We Are All Completely Beside Ourselves by Karen Fowler

For me, this was an ideal book-on-cd. We Are All Completely Beside Ourselves  by Karen Fowler was an optimum balance between fascinating exposition – about animal behavior, the ethics of scientific theory and experiments – in and out of the lab, and novelistic appeal. Rosemary, the narrator, is an interesting mix of reliable (she addresses the reader and seems to be candid) but also unreliable (memories are faulty especially when critical parts of the story take place in early childhood).

I love to be lectured to, not in the you’ve-done-something-wrong sense, but in the academic sense, where you are given information in a logical and well-thought-out way. I learned a lot about psychology, and  primate and human behavior, as well as memory.

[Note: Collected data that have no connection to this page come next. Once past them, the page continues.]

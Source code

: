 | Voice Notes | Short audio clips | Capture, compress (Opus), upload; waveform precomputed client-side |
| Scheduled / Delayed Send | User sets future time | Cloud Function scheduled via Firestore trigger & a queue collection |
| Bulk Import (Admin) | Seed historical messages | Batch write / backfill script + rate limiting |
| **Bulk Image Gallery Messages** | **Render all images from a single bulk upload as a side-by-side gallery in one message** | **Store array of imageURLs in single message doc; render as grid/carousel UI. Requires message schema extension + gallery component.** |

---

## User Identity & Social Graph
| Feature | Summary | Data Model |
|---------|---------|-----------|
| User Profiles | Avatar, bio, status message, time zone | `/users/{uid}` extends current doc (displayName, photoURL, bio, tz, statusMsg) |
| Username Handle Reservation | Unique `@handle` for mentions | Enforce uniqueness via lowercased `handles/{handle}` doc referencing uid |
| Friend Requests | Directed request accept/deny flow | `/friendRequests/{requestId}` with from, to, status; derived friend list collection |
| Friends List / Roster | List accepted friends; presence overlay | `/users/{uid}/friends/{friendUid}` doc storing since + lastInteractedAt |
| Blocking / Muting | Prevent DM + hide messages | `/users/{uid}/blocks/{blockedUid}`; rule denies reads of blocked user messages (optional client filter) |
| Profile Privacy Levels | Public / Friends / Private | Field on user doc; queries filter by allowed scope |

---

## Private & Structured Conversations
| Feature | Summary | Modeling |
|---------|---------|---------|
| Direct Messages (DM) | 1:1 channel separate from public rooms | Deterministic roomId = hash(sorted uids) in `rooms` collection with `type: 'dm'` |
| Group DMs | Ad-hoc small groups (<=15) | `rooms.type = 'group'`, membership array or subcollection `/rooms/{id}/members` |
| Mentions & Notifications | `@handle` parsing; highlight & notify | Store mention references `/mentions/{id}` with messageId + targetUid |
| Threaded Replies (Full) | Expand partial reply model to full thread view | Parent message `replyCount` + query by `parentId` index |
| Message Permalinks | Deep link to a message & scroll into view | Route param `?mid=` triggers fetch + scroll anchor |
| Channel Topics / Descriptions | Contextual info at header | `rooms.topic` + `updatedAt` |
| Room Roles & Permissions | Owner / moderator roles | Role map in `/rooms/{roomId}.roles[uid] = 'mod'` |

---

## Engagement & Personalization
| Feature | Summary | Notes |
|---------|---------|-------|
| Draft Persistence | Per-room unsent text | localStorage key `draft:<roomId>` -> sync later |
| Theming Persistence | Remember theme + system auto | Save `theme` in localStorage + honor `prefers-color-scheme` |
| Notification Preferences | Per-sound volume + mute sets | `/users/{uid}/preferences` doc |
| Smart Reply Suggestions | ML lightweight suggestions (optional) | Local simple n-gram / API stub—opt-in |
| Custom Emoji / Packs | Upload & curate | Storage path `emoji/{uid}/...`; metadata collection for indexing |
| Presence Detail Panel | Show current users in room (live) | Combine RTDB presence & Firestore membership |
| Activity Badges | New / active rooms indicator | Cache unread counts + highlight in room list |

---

Sometimes this was difficult to listen to – Fowler does an amazing job of showing us our ability to minimize the pain of confusion of animals. The human and animal characters in this story are not abstractions; they are unique and complicated beings, and their pain is our pain. The humans behave in ways that are understandable but not always very likeable.

It’s also a mystery. Early in the book, Rosemary says that she’s lost two siblings. Little by little, she reveals who went missing and why. Even the title is a bit of a mystery, and there’s an a-ha! moment when you realize it’s significance. There’s so much to think about, and to talk about; I’m dying to discuss!